**EXERCISE**
Copy every line that holds the string "mathematical" from the data below.

**EXERCISE DATA**

****************************************

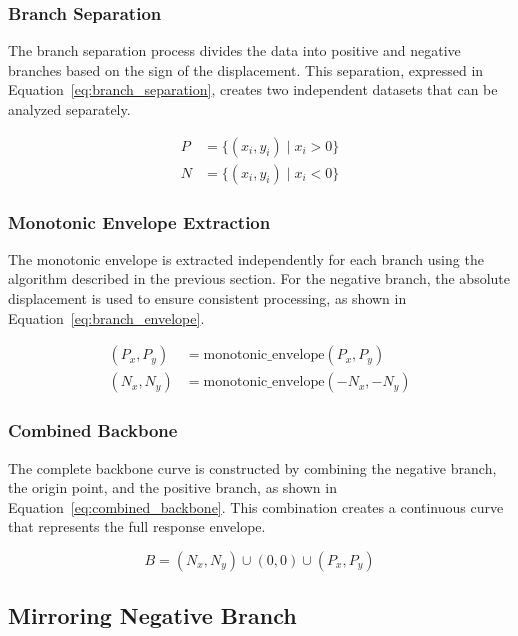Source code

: \documentclass[11pt,a4paper]{article}
\begin{document}
\subsubsection{Branch Separation}

The branch separation process divides the data into positive and negative branches based on the sign of the displacement. This separation, expressed in Equation~\ref{eq:branch_separation}, creates two independent datasets that can be analyzed separately.

\begin{align}
P &= \{(x_i, y_i) \mid x_i > 0\} \\
N &= \{(x_i, y_i) \mid x_i < 0\}
\label{eq:branch_separation}
\end{align}

\subsubsection{Monotonic Envelope Extraction}

The monotonic envelope is extracted independently for each branch using the algorithm described in the previous section. For the negative branch, the absolute displacement is used to ensure consistent processing, as shown in Equation~\ref{eq:branch_envelope}.

\begin{align}
(P_x, P_y) &= \text{monotonic\_envelope}(P_x, P_y) \\
(N_x, N_y) &= \text{monotonic\_envelope}(-N_x, -N_y)
\label{eq:branch_envelope}
\end{align}

\subsubsection{Combined Backbone}

The complete backbone curve is constructed by combining the negative branch, the origin point, and the positive branch, as shown in Equation~\ref{eq:combined_backbone}. This combination creates a continuous curve that represents the full response envelope.

\begin{equation}
B = (N_x, N_y) \cup (0, 0) \cup (P_x, P_y)
\label{eq:combined_backbone}
\end{equation}

\subsection{Mirroring Negative Branch}
\end{document}
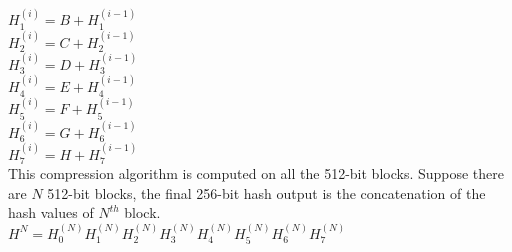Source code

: \\$H_{1}^{(i)} = B + H_{1}^{(i-1)}$
\\$H_{2}^{(i)} = C + H_{2}^{(i-1)}$
\\$H_{3}^{(i)} = D + H_{3}^{(i-1)}$
\\$H_{4}^{(i)} = E + H_{4}^{(i-1)}$
\\$H_{5}^{(i)} = F + H_{5}^{(i-1)}$
\\$H_{6}^{(i)} = G + H_{6}^{(i-1)}$
\\$H_{7}^{(i)} = H + H_{7}^{(i-1)}$ \cite{FPGA}
\\This compression algorithm is computed on all the 512-bit blocks. Suppose there are $N$ 512-bit blocks, the final 256-bit hash output is the concatenation of the hash values of $N^{th}$ block.
\\$H^{N} = H_{0}^{(N)}H_{1}^{(N)}H_{2}^{(N)}H_{3}^{(N)}H_{4}^{(N)}H_{5}^{(N)}H_{6}^{(N)}H_{7}^{(N)} $ \cite{FPGA}


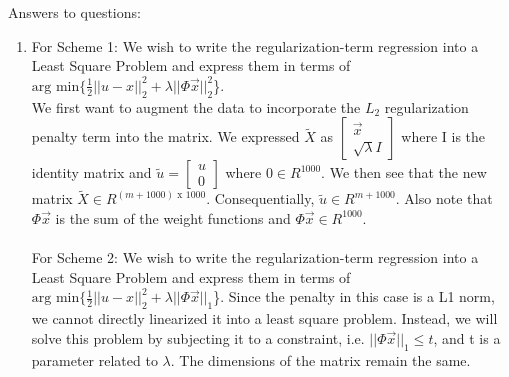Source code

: \documentclass[a4paper]{article}
\begin{document}
Answers to questions:
\begin{enumerate}
\item  
\subitem For Scheme 1:
We wish to write the regularization-term regression into a Least Square Problem and express them in terms of \\ $\text{arg min} \{ \frac{1}{2} || u - x||^2_2 + \lambda || \Phi \vec{x}||^2_2$\}. \\ We first want to augment the data to incorporate the $L_2$ regularization penalty term into the matrix.  We  expressed $\tilde{X}$ as $\begin{bmatrix}
\vec{x} \\ \sqrt{\lambda}I \end{bmatrix}$ where I is the identity matrix and $\tilde{u} = \begin{bmatrix}
u \\ 0 \end{bmatrix}$ where $0 \in R^{1000}$. We then see that the new matrix  $\tilde{X} \in R^{(m + 1000) \text{ x } 1000}$. Consequentially, $\tilde{u} \in R^{m + 1000}$. Also note that $\Phi\vec{x}$ is the sum of the weight functions and $\Phi \vec{x} \in R^{1000}$. \\

\noindent{} \\ 

\subitem For Scheme 2: We wish to write the regularization-term regression into a Least Square Problem and express them in terms of \\ $\text{arg min} \{ \frac{1}{2} || u - x||^2_2 + \lambda || \Phi \vec{x}||_1 $\}. Since the penalty in this case is a L1 norm, we cannot directly linearized it into a least square problem. Instead, we will solve this problem by subjecting it to a constraint, i.e. $||\Phi\vec{x}||_1 \leq t $, and t is a parameter related to $\lambda $. The dimensions of the matrix remain the same. \\




\end{enumerate}
\end{document}
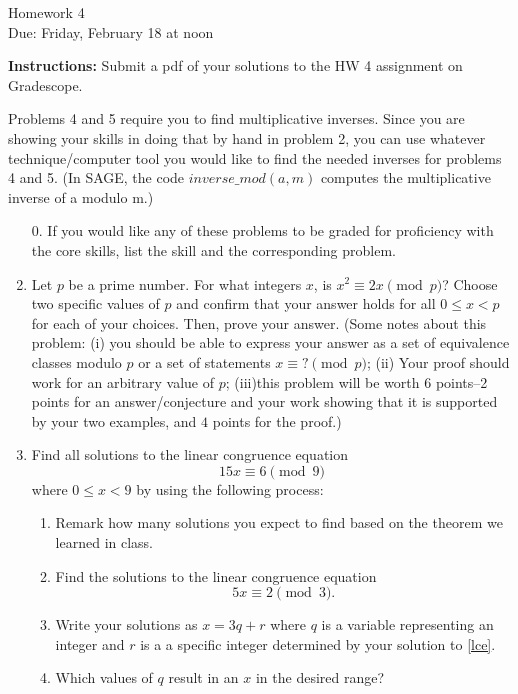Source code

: \documentclass[12pt]{article}
\begin{document}
\begin{center}
{\Large Homework 4}\\
Due: Friday,  February 18 at noon\\


\end{center}
{\bf Instructions:} Submit a pdf of your solutions to the HW 4 assignment on Gradescope. 


 Problems 4 and 5 require you to find multiplicative inverses. Since you are showing your skills in doing that by hand in problem 2, you can use whatever technique/computer tool you would like to find the needed inverses for problems 4 and 5.  (In SAGE, the code $inverse\_mod(a,m)$ computes the multiplicative inverse of a modulo m.)

\begin{enumerate}
\item[0.] If you would like any of these problems to be graded for proficiency with the core skills, list the skill and the corresponding problem. 
\item Let $p$ be a prime number.  For what integers $x$, is $x^2\equiv 2x\pmod{p}$? Choose two specific values of $p$ and confirm that your answer holds for all $0\le x<p$ for each of your choices. Then, prove your answer.  (Some notes about this problem: (i) you should be able to express your answer as a set of equivalence classes modulo $p$ or a set of statements $x\equiv ?\pmod{p}$; (ii) Your proof should work for an arbitrary value of $p$; (iii)this problem will be worth 6 points--2 points for an answer/conjecture and your work showing that it is supported by your two examples, and $4$ points for the proof.)
\item Find all solutions to the linear congruence equation $$15x\equiv 6\pmod{9}$$ where $0\le x<9$ by using the following process:
\begin{enumerate}
\item Remark how many solutions you expect to find based on the theorem we learned in class.
\item Find the solutions to the linear congruence equation \begin{equation}\label{lce}
5x\equiv 2\pmod{3}.
\end{equation}
\item Write your solutions as $x=3q+r$ where $q$ is a variable representing an integer and $r$ is a a specific integer determined by your solution to \eqref{lce}.
\item Which values of $q$ result in an $x$ in the desired range?

\end{enumerate}
\end{enumerate}
\end{document}
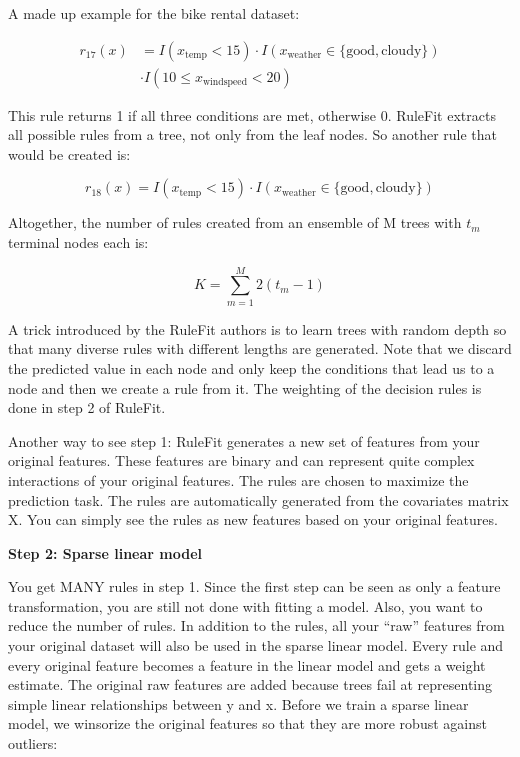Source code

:\documentclass[
  10pt,
]{scrbook}
\begin{document}
A made up example for the bike rental dataset:

\begin{align*}
r_{17}(x) & = I(x_{\text{temp}}<15) \cdot I(x_{\text{weather}}\in\{\text{good},\text{cloudy}\}) \\
            & \cdot I(10\leq x_{\text{windspeed}}<20) 
\end{align*}

This rule returns 1 if all three conditions are met, otherwise 0.
RuleFit extracts all possible rules from a tree, not only from the leaf nodes.
So another rule that would be created is:

\[r_{18}(x)=I(x_{\text{temp}}<15)\cdot I(x_{\text{weather}}\in\{\text{good},\text{cloudy}\})\]

Altogether, the number of rules created from an ensemble of M trees with \(t_m\) terminal nodes each is:

\[K=\sum_{m=1}^M2(t_m-1)\]

A trick introduced by the RuleFit authors is to learn trees with random depth so that many diverse rules with different lengths are generated.
Note that we discard the predicted value in each node and only keep the conditions that lead us to a node and then we create a rule from it.
The weighting of the decision rules is done in step 2 of RuleFit.

Another way to see step 1:
RuleFit generates a new set of features from your original features.
These features are binary and can represent quite complex interactions of your original features.
The rules are chosen to maximize the prediction task.
The rules are automatically generated from the covariates matrix X.
You can simply see the rules as new features based on your original features.

\textbf{Step 2: Sparse linear model}

You get MANY rules in step 1.
Since the first step can be seen as only a feature transformation, you are still not done with fitting a model.
Also, you want to reduce the number of rules.
In addition to the rules, all your ``raw'' features from your original dataset will also be used in the sparse linear model.
Every rule and every original feature becomes a feature in the linear model and gets a weight estimate.
The original raw features are added because trees fail at representing simple linear relationships between y and x.
Before we train a sparse linear model, we winsorize the original features so that they are more robust against outliers:
\end{document}
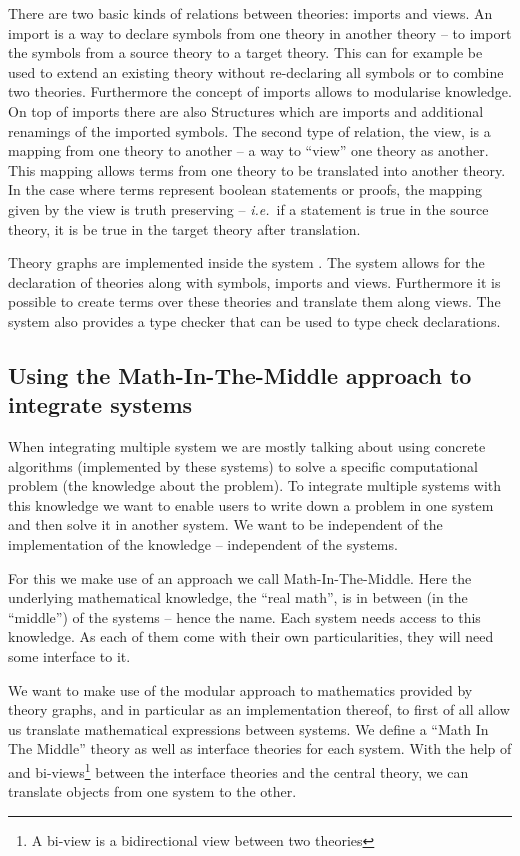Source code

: There are two basic kinds of relations between theories: imports and views. An import is a
way to declare symbols from one theory in another theory -- to import the symbols from a
source theory to a target theory. This can for example be used to extend an existing
theory without re-declaring all symbols or to combine two theories. Furthermore the
concept of imports allows to modularise knowledge. On top of imports there are also
Structures which are imports and additional renamings of the imported symbols. The second
type of relation, the view, is a mapping from one theory to another -- a way to ``view''
one theory as another. This mapping allows terms from one theory to be translated into
another theory. In the case where terms represent boolean statements or proofs, the
mapping given by the view is truth preserving -- \emph{i.e.}~if a statement is true in the
source theory, it is be true in the target theory after translation.

Theory graphs are implemented inside the \MMT system \cite{RabKoh:WSMSML13}. The system
allows for the declaration of theories along with symbols, imports and views. Furthermore
it is possible to create terms over these theories and translate them along views. The
\MMT system also provides a type checker that can be used to type check declarations.

\subsection{Using the Math-In-The-Middle approach to integrate systems}\label{sec:mitm}

When integrating multiple system we are mostly talking about using concrete algorithms
(implemented by these systems) to solve a specific computational problem (the knowledge
about the problem). To integrate multiple systems with this knowledge we want to enable
users to write down a problem in one system and then solve it in another system. We want
to be independent of the implementation of the knowledge -- independent of the systems.

For this we make use of an approach we call Math-In-The-Middle. Here the underlying
mathematical knowledge, the ``real math'', is in between (in the ``middle'') of the
systems -- hence the name. Each system needs access to this knowledge. As each of them
come with their own particularities, they will need some interface to it.

We want to make use of the modular approach to mathematics provided by theory graphs, and
in particular \MMT as an implementation thereof, to first of all allow us translate
mathematical expressions between systems. We define a ``Math In The Middle'' theory as
well as interface theories for each system. With the help of \MMT and bi-views\footnote{A
  bi-view is a bidirectional view between two theories} between the interface theories and
the central theory, we can translate objects from one system to the other.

****************************************

**YOUR SOLUTION**
mathematical knowledge, the ``real math'', is in between (in the ``middle'') of the
mathematical expressions between systems. We define a ``Math In The Middle'' theory as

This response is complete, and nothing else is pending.